Si los nombres son el distintivo que permite diferenciar e identificar, la falta de nombre de los migrantes deja ver que su designación está en sus acciones y en sus cantos, que su existencia está fuera de la identidad y de la diferencia, que sus palabras, como se dice desde el inicio de la novela, salen de cuerpos que “desean ser un solo cuerpo” (13). Estela y Epitafio, y los demás traficantes, fueron una vez migrantes. Los nombres son, desde esta perspectiva, signos que señalan el lugar de la muerte.
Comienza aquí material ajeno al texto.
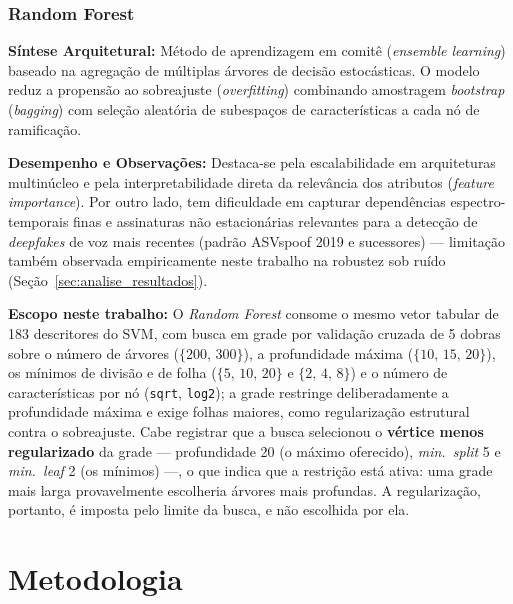 \documentclass[12pt,a4paper]{article}
\begin{document}
\subsubsection[Random Forest]{Random Forest~\cite{breiman2001random}}
\textbf{Síntese Arquitetural:} Método de aprendizagem em comitê (\textit{ensemble learning}) baseado na agregação de múltiplas árvores de decisão estocásticas. O modelo reduz a propensão ao sobreajuste (\textit{overfitting}) combinando amostragem \textit{bootstrap} (\textit{bagging}) com seleção aleatória de subespaços de características a cada nó de ramificação.
\par\textbf{Desempenho e Observações:} Destaca-se pela escalabilidade em arquiteturas multinúcleo e pela interpretabilidade direta da relevância dos atributos (\textit{feature importance}). Por outro lado, tem dificuldade em capturar dependências espectro-temporais finas e assinaturas não estacionárias relevantes para a detecção de \textit{deepfakes} de voz mais recentes (padrão ASVspoof 2019 e sucessores) --- limitação também observada empiricamente neste trabalho na robustez sob ruído (Seção~\ref{sec:analise_resultados}).
\par\textbf{Escopo neste trabalho:} O \textit{Random Forest} consome o mesmo vetor tabular de \num{183} descritores do SVM, com busca em grade por validação cruzada de \num{5} dobras sobre o número de árvores ($\{200,\, 300\}$), a profundidade máxima ($\{10,\, 15,\, 20\}$), os mínimos de divisão e de folha ($\{5,\, 10,\, 20\}$ e $\{2,\, 4,\, 8\}$) e o número de características por nó (\texttt{sqrt}, \texttt{log2}); a grade restringe deliberadamente a profundidade máxima e exige folhas maiores, como regularização estrutural contra o sobreajuste. Cabe registrar que a busca selecionou o \textbf{vértice menos regularizado} da grade --- profundidade \num{20} (o máximo oferecido), \textit{min.\ split} \num{5} e \textit{min.\ leaf} \num{2} (os mínimos) ---, o que indica que a restrição está ativa: uma grade mais larga provavelmente escolheria árvores mais profundas. A regularização, portanto, é imposta pelo limite da busca, e não escolhida por ela.



\newpage




\section{Metodologia}
\label{sec:metodologia}
\end{document}
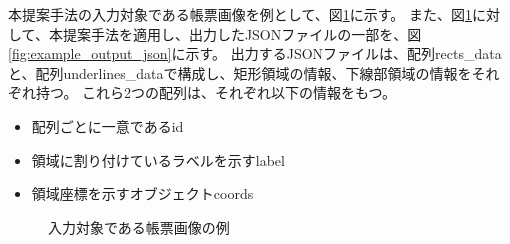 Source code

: 本提案手法の入力対象である帳票画像を例として、図\ref{fig:original}に示す。
また、図\ref{fig:original}に対して、本提案手法を適用し、出力したJSONファイルの一部を、図\ref{fig:example_output_json}に示す。
出力するJSONファイルは、配列rects\_dataと、配列underlines\_dataで構成し、矩形領域の情報、下線部領域の情報をそれぞれ持つ。
これら2つの配列は、それぞれ以下の情報をもつ。

\begin{itemize}
    \item 配列ごとに一意であるid
    \item 領域に割り付けているラベルを示すlabel
    \item 領域座標を示すオブジェクトcoords
\end{itemize}

\begin{figure}[t]
    \begin{center}
        \caption{入力対象である帳票画像の例}
        \label{fig:original}
    \end{center}
\end{figure}


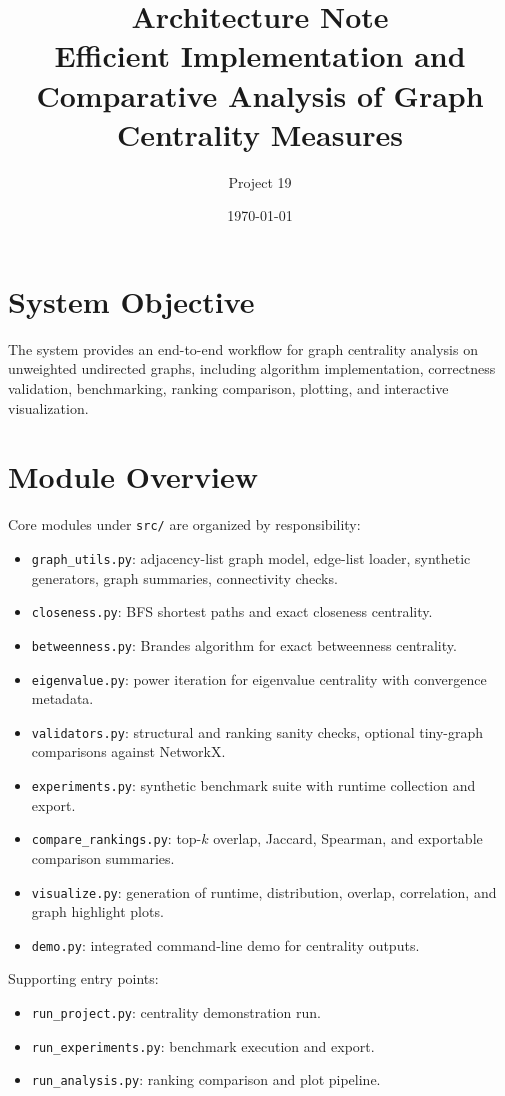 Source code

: \documentclass[11pt]{article}
\title{Architecture Note\\Efficient Implementation and Comparative Analysis of Graph Centrality Measures}
\author{Project 19}
\date{\today}
\begin{document}
\maketitle

\section{System Objective}
The system provides an end-to-end workflow for graph centrality analysis on unweighted undirected graphs, including algorithm implementation, correctness validation, benchmarking, ranking comparison, plotting, and interactive visualization.

\section{Module Overview}
Core modules under \texttt{src/} are organized by responsibility:
\begin{itemize}[leftmargin=*]
    \item \texttt{graph\_utils.py}: adjacency-list graph model, edge-list loader, synthetic generators, graph summaries, connectivity checks.
    \item \texttt{closeness.py}: BFS shortest paths and exact closeness centrality.
    \item \texttt{betweenness.py}: Brandes algorithm for exact betweenness centrality.
    \item \texttt{eigenvalue.py}: power iteration for eigenvalue centrality with convergence metadata.
    \item \texttt{validators.py}: structural and ranking sanity checks, optional tiny-graph comparisons against NetworkX.
    \item \texttt{experiments.py}: synthetic benchmark suite with runtime collection and export.
    \item \texttt{compare\_rankings.py}: top-$k$ overlap, Jaccard, Spearman, and exportable comparison summaries.
    \item \texttt{visualize.py}: generation of runtime, distribution, overlap, correlation, and graph highlight plots.
    \item \texttt{demo.py}: integrated command-line demo for centrality outputs.
\end{itemize}

Supporting entry points:
\begin{itemize}[leftmargin=*]
    \item \texttt{run\_project.py}: centrality demonstration run.
    \item \texttt{run\_experiments.py}: benchmark execution and export.
    \item \texttt{run\_analysis.py}: ranking comparison and plot pipeline.
\end{itemize}
\end{document}
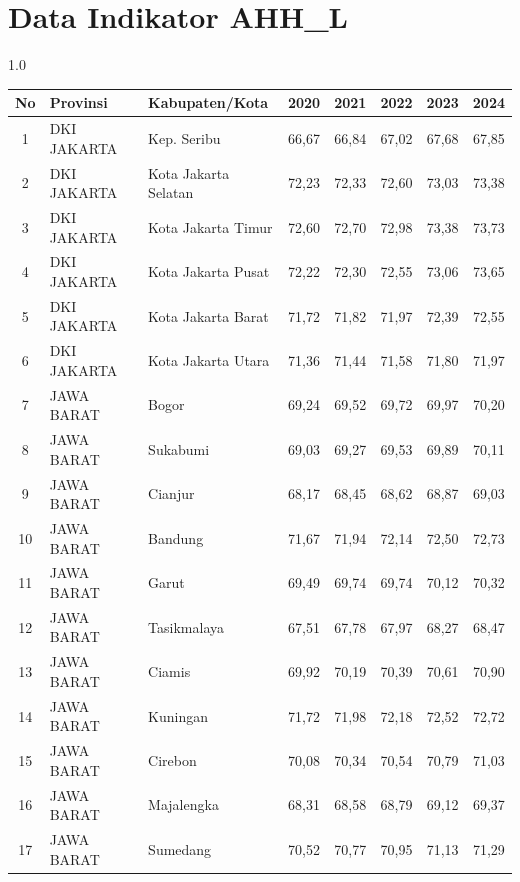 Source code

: \section*{Data Indikator AHH\_L}
\begin{spacing}{1.0}
\scriptsize
\setlength{\tabcolsep}{2pt}
\begin{longtable}{|c|p{2.2cm}|p{2.8cm}|c|c|c|c|c|}
\hline
\textbf{No} & \textbf{Provinsi} & \textbf{Kabupaten/Kota} & \textbf{2020} & \textbf{2021} & \textbf{2022} & \textbf{2023} & \textbf{2024} \\ \hline
\endhead
1 & DKI JAKARTA & Kep. Seribu & 66,67 & 66,84 & 67,02 & 67,68 & 67,85 \\ \hline
2 & DKI JAKARTA & Kota Jakarta Selatan & 72,23 & 72,33 & 72,60 & 73,03 & 73,38 \\ \hline
3 & DKI JAKARTA & Kota Jakarta Timur & 72,60 & 72,70 & 72,98 & 73,38 & 73,73 \\ \hline
4 & DKI JAKARTA & Kota Jakarta Pusat & 72,22 & 72,30 & 72,55 & 73,06 & 73,65 \\ \hline
5 & DKI JAKARTA & Kota Jakarta Barat & 71,72 & 71,82 & 71,97 & 72,39 & 72,55 \\ \hline
6 & DKI JAKARTA & Kota Jakarta Utara & 71,36 & 71,44 & 71,58 & 71,80 & 71,97 \\ \hline
7 & JAWA BARAT & Bogor & 69,24 & 69,52 & 69,72 & 69,97 & 70,20 \\ \hline
8 & JAWA BARAT & Sukabumi & 69,03 & 69,27 & 69,53 & 69,89 & 70,11 \\ \hline
9 & JAWA BARAT & Cianjur & 68,17 & 68,45 & 68,62 & 68,87 & 69,03 \\ \hline
10 & JAWA BARAT & Bandung & 71,67 & 71,94 & 72,14 & 72,50 & 72,73 \\ \hline
11 & JAWA BARAT & Garut & 69,49 & 69,74 & 69,74 & 70,12 & 70,32 \\ \hline
12 & JAWA BARAT & Tasikmalaya & 67,51 & 67,78 & 67,97 & 68,27 & 68,47 \\ \hline
13 & JAWA BARAT & Ciamis & 69,92 & 70,19 & 70,39 & 70,61 & 70,90 \\ \hline
14 & JAWA BARAT & Kuningan & 71,72 & 71,98 & 72,18 & 72,52 & 72,72 \\ \hline
15 & JAWA BARAT & Cirebon & 70,08 & 70,34 & 70,54 & 70,79 & 71,03 \\ \hline
16 & JAWA BARAT & Majalengka & 68,31 & 68,58 & 68,79 & 69,12 & 69,37 \\ \hline
17 & JAWA BARAT & Sumedang & 70,52 & 70,77 & 70,95 & 71,13 & 71,29 \\ \hline

\end{longtable}
\end{spacing}
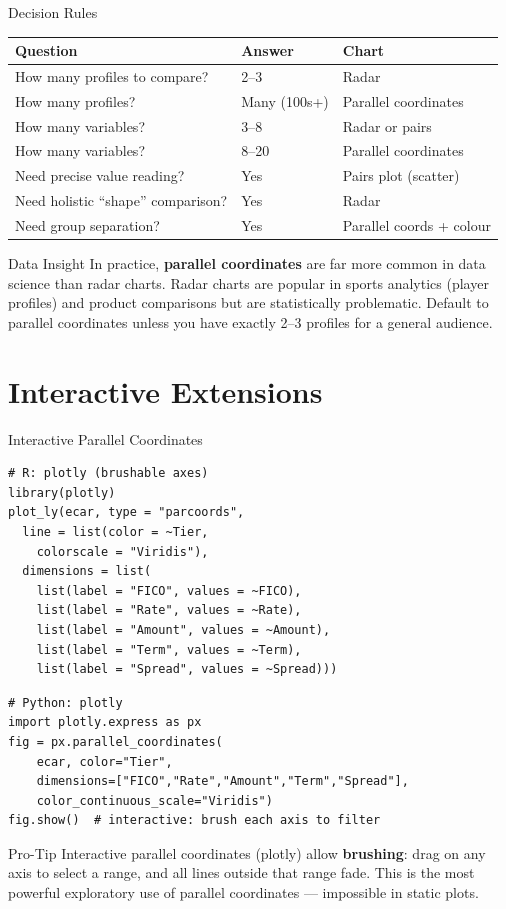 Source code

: \documentclass[10pt]{beamer}
\begin{document}
\begin{frame}{Decision Rules}
  \centering
  \begin{tabular}{lll}
    \toprule
    \textbf{Question} & \textbf{Answer} & \textbf{Chart} \\
    \midrule
    How many profiles to compare? & 2--3 & Radar \\
    How many profiles? & Many (100s+) & Parallel coordinates \\
    How many variables? & 3--8 & Radar or pairs \\
    How many variables? & 8--20 & Parallel coordinates \\
    Need precise value reading? & Yes & Pairs plot (scatter) \\
    Need holistic ``shape'' comparison? & Yes & Radar \\
    Need group separation? & Yes & Parallel coords + colour \\
    \bottomrule
  \end{tabular}
  \vspace{6pt}
  \begin{exampleblock}{Data Insight}
    In practice, \textbf{parallel coordinates} are far more common in
    data science than radar charts. Radar charts are popular in sports
    analytics (player profiles) and product comparisons but are
    statistically problematic. Default to parallel coordinates unless
    you have exactly 2--3 profiles for a general audience.
  \end{exampleblock}
\end{frame}

\section{Interactive Extensions}

\begin{frame}[fragile]{Interactive Parallel Coordinates}
\begin{lstlisting}[style=rstyle]
# R: plotly (brushable axes)
library(plotly)
plot_ly(ecar, type = "parcoords",
  line = list(color = ~Tier,
    colorscale = "Viridis"),
  dimensions = list(
    list(label = "FICO", values = ~FICO),
    list(label = "Rate", values = ~Rate),
    list(label = "Amount", values = ~Amount),
    list(label = "Term", values = ~Term),
    list(label = "Spread", values = ~Spread)))
\end{lstlisting}
\begin{lstlisting}[style=pythonstyle]
# Python: plotly
import plotly.express as px
fig = px.parallel_coordinates(
    ecar, color="Tier",
    dimensions=["FICO","Rate","Amount","Term","Spread"],
    color_continuous_scale="Viridis")
fig.show()  # interactive: brush each axis to filter
\end{lstlisting}
  \begin{alertblock}{Pro-Tip}
    Interactive parallel coordinates (plotly) allow \textbf{brushing}:
    drag on any axis to select a range, and all lines outside that
    range fade. This is the most powerful exploratory use of parallel
    coordinates --- impossible in static plots.
  \end{alertblock}
\end{frame}
\end{document}
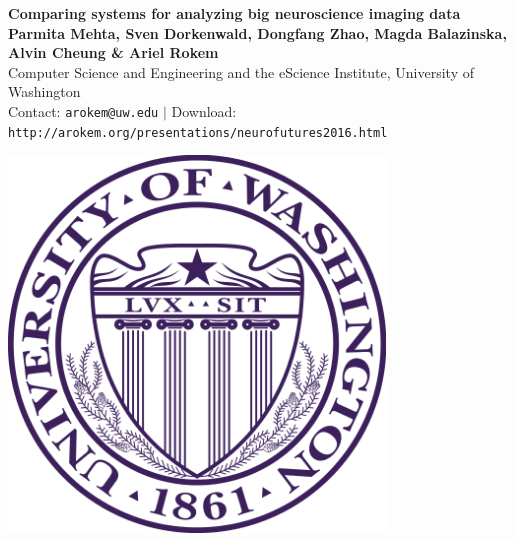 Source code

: \documentclass[a0,landscape]{a0poster}
\begin{document}


\begin{minipage}[b]{0.85\linewidth}
\veryHuge \color{NavyBlue} \textbf{Comparing systems for analyzing big neuroscience imaging data} \color{Black}\\ %
\huge \textbf{Parmita Mehta, Sven Dorkenwald, Dongfang Zhao, Magda Balazinska, Alvin Cheung \& Ariel Rokem}\\ %
\Large Computer Science and Engineering and the eScience Institute, University of Washington \\ %
\Large Contact: \texttt{arokem@uw.edu} $|$ Download: \texttt{http://arokem.org/presentations/neurofutures2016.html}
\end{minipage}
%
%
\begin{minipage}[b]{0.19\linewidth}
\includegraphics[width=10cm]{UWlogo.png}
\end{minipage}
\end{document}
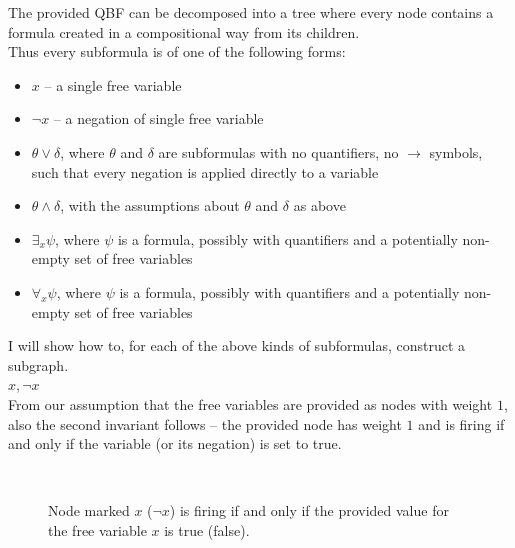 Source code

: The provided QBF can be decomposed into a tree where every node contains a formula created in a compositional
way from its children.\\
Thus every subformula is of one of the following forms:
\begin{itemize}
      \item $x$ -- a single free variable
      \item $\lnot x$ -- a negation of single free variable
      \item $\theta \lor \delta$, where $\theta$ and $\delta$ are subformulas with no quantifiers, no $\rightarrow$ symbols,
            such that every negation is applied directly to a variable
      \item $\theta \land \delta$, with the assumptions about $\theta$ and $\delta$ as above
      \item $\exists_{x} \psi$, where $\psi$ is a formula, possibly with quantifiers and a potentially non-empty set of
            free variables
      \item $\forall_{x} \psi$, where $\psi$ is a formula, possibly with quantifiers and a potentially non-empty set of
            free variables
\end{itemize}
I will show how to, for each of the above kinds of subformulas, construct a subgraph.\\

\noindent
\underline{$x, \lnot x$}\\
From our assumption that the free variables are provided as nodes with weight $1$,
also the second invariant follows -- the provided node has weight $1$ and is firing
if and only if the variable (or its negation) is set to true.
\begin{figure}[H]
      \centering
      \caption{Node marked $x$ ($\lnot x$) is firing if and only if the provided value for the free variable $x$ is true (false).}
      \\
\end{figure}

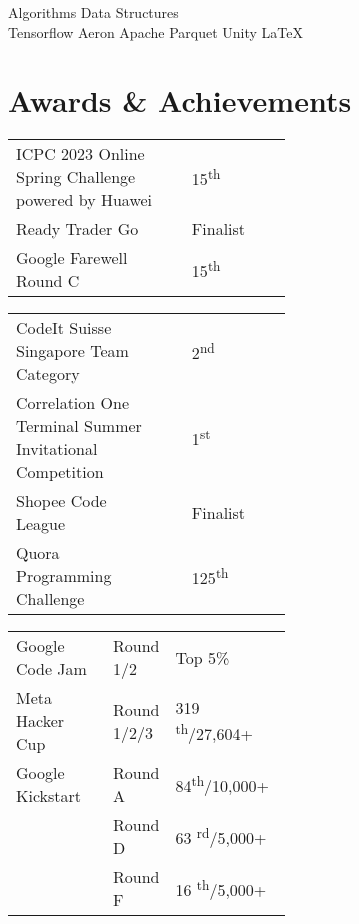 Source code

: \documentclass[a4paper,hidelinks]{resume} %
\begin{document}
\begin{minipage}[t]{0.49\textwidth}
    Algorithms \textbullet{}Data Structures\\
    
    Tensorflow \textbullet{} Aeron \textbullet{} Apache Parquet \textbullet{} Unity \textbullet{}\LaTeX\ \\
    
    
    \sectionspace %
    
    
    \section{Awards \& Achievements} 
    
    \sectionspace %
    

    \begin{tabular}{p{0.55\linewidth} p{0\linewidth} l}
        {ICPC 2023 Online Spring \linebreak Challenge powered by Huawei} & & 15\textsuperscript{th} \\
        {Ready Trader Go} & & Finalist \\
        Google Farewell Round C & & 15\textsuperscript{th} \\
    \end{tabular}

    
    \sectionspace %
    
    
    \begin{tabular}{p{0.55\linewidth} p{0\linewidth} l}
        {CodeIt Suisse Singapore Team \linebreak Category} & & 2\textsuperscript{nd} \\
        {Correlation One Terminal Summer Invitational Competition} & & 1\textsuperscript{st} \\
        Shopee Code League & & Finalist \\
        Quora Programming Challenge & & 125\textsuperscript{th} \\
    \end{tabular}
    \begin{tabular}{p{0.35\linewidth} p{0.20\linewidth} l}
        Google Code Jam & Round 1/2 & Top 5\% \\
        Meta Hacker Cup & Round 1/2/3 & 319 \textsuperscript{th}/27,604+ \\
        Google Kickstart & Round A & 84\textsuperscript{th}/10,000+ \\
        & Round D & 63 \textsuperscript{rd}/5,000+ \\
        & Round F & 16 \textsuperscript{th}/5,000+ \\
    \end{tabular}
    

\end{minipage}
\end{document}
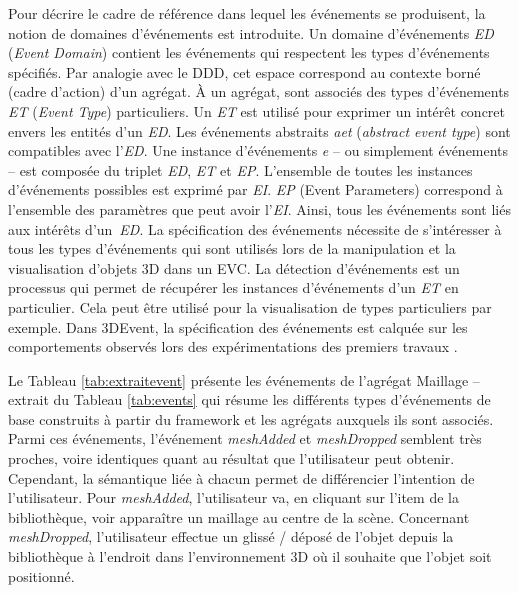 Pour décrire le cadre de référence dans lequel les événements se produisent, la 
notion de domaines d'événements est introduite. Un domaine d'événements 
\textit{ED} (\textit{Event Domain}) contient les événements qui respectent les types 
d'événements spécifiés. Par analogie avec le \gls{DDD}, cet 
espace correspond au contexte borné (cadre d'action) d'un agrégat. À un agrégat, 
sont associés des types d'événements \textit{ET} (\textit{Event Type}) particuliers. 
Un \textit{ET} est utilisé pour exprimer un intérêt concret envers les entités d'un 
\textit{ED}. 
Les événements abstraits \textit{aet} (\textit{abstract event type}) sont 
compatibles avec l'\textit{ED}. 
Une instance d'événements \textit{e} -- ou simplement 
événements -- est composée du triplet \textit{ED}, \textit{ET} et \textit{EP}. 
L'ensemble de toutes les instances d'événements possibles est exprimé par 
\textit{EI}. \textit{EP} (Event Parameters) correspond à l'ensemble des paramètres 
que peut avoir l'\textit{EI}. Ainsi, tous les événements sont liés aux intérêts 
d'un~\textit{ED}. La spécification des événements nécessite de 
s'intéresser à tous les types d'événements qui sont utilisés lors de la manipulation 
et la visualisation d'objets \gls{3D} dans un \gls{EVC}. La détection d'événements 
est un processus qui permet de récupérer les instances d'événements d'un 
\textit{ET} en particulier. Cela peut être utilisé pour la visualisation de types
particuliers par exemple. Dans 3DEvent, la spécification des événements est calquée 
sur les comportements observés lors des expérimentations des premiers travaux 
\cite{Desprat2015a, Desprat2015b}. 

Le Tableau \ref{tab:extraitevent}
présente les événements de l'agrégat Maillage -- extrait du Tableau 
\ref{tab:events} qui résume les 
différents types d'événements de base construits à partir du \gls{framework} et les 
agrégats auxquels ils sont associés. Parmi ces événements, l'événement 
\textit{meshAdded} et \textit{meshDropped} semblent très proches, voire 
identiques quant au résultat que l'utilisateur peut obtenir. Cependant, la 
sémantique liée à chacun permet de différencier l'intention de l'utilisateur. 
Pour \textit{meshAdded}, l'utilisateur va, en cliquant sur l'item de la bibliothèque, 
voir apparaître un maillage au centre de la scène. 
Concernant \textit{meshDropped}, 
l'utilisateur effectue un glissé / déposé de l'objet depuis la bibliothèque 
à l'endroit dans l'environnement 3D où il souhaite que l'objet soit positionné.



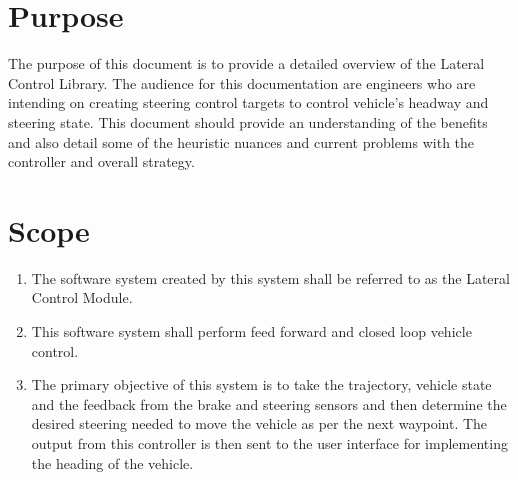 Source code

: \documentclass[11pt,letterpaper]{report}
\begin{document}
\section{Purpose}
The purpose of this document is to provide a detailed overview of the
Lateral Control Library. The audience for this documentation are
engineers who are intending on creating steering control targets to
control vehicle's headway and steering state. This document should
provide an understanding of the benefits and also detail some of the
heuristic nuances and current problems with the controller and overall
strategy.

\section{Scope}
\label{sec:scope}

\begin{enumerate}
\item The software system created by this system shall be referred to as
  the Lateral Control Module.
\item This software system shall perform feed forward and closed loop
  vehicle control.
\item The primary objective of this system is to take the trajectory,
  vehicle state and the feedback from the brake and steering sensors and
  then determine the desired steering needed to move the vehicle as per
  the next waypoint. The output from this controller is then sent to the
  user interface for implementing the heading of the vehicle.
\end{enumerate}
\end{document}
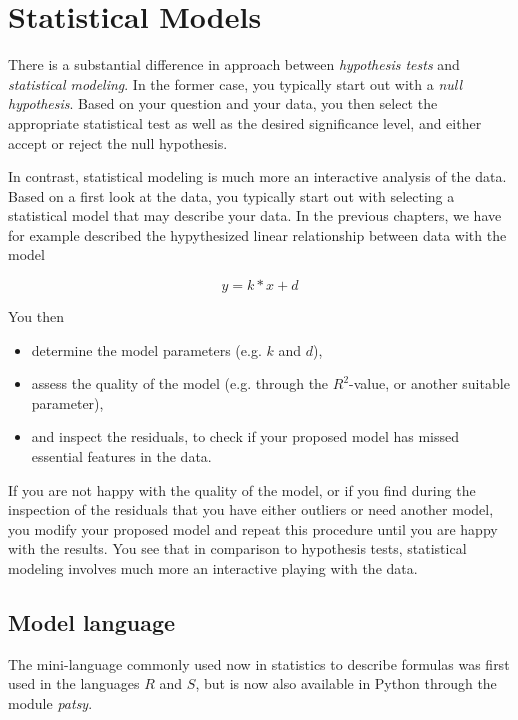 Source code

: \chapter{ Statistical Models }\label{chapter:Models}

There is a substantial difference in approach between \emph{hypothesis tests} and \emph{statistical modeling}. In the former case, you typically start out with a \emph{null hypothesis}. Based on your question and your data, you then select the appropriate statistical test as well as the desired significance level, and either accept or reject the null hypothesis.

In contrast, statistical modeling is much more an interactive analysis of the data. Based on a first look at the data, you typically start out with selecting a statistical model that may describe your data. In the previous chapters, we have for example described the hypythesized linear relationship between data with the model 

\begin{equation*}
  y = k*x + d
\end{equation*}

You then 
\begin{itemize}
  \item determine the model parameters (e.g. $k$ and $d$),
  \item assess the quality of the model (e.g. through the $R^2$-value, or another suitable parameter),
  \item and inspect the residuals, to check if your proposed model has missed essential features in the data.
\end{itemize}

If you are not happy with the quality of the model, or if you find during the inspection of the residuals that you have either outliers or need another model, you modify your proposed model and repeat this procedure until you are happy with the results. You see that in comparison to hypothesis tests, statistical modeling involves much more an interactive playing with the data.

\section{Model language}
The mini-language commonly used now in statistics to describe formulas was first used in the languages $R$ and $S$, but is now also available in Python through the module \emph{patsy}.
Cuando un migrante adquiere un nombre, como Mauseleo —un joven al que Epitafio bautiza e incluye en su grupo— el canto termina, las acciones se detienen. El nombre sujeta y garantiza la existencia, pero arruina los devenires. El pesimista y solemne final de la novela ilustra que en las tierras arrasadas no hay espacio para que el canto de los migrantes devenga otra cosa sino el ruido de “el enjambre de los tábanos, moscones y langostas que a hacer presa de las cosas y los hombres viene” (339), un ruido que ensordece y aterra, el mismo ruido de quienes, al final de la novela, ya no tienen nombre si quiera, sólo son avatares mordaces de un sistema compulsivo, de una máquina aplanadora que apabulla toda posibilidad de narrar y sólo repite febril y aceleradamente tonos viejos en cuerpos siempre nuevos. En esa sonósfera, los cantos no caben, todo es ruido.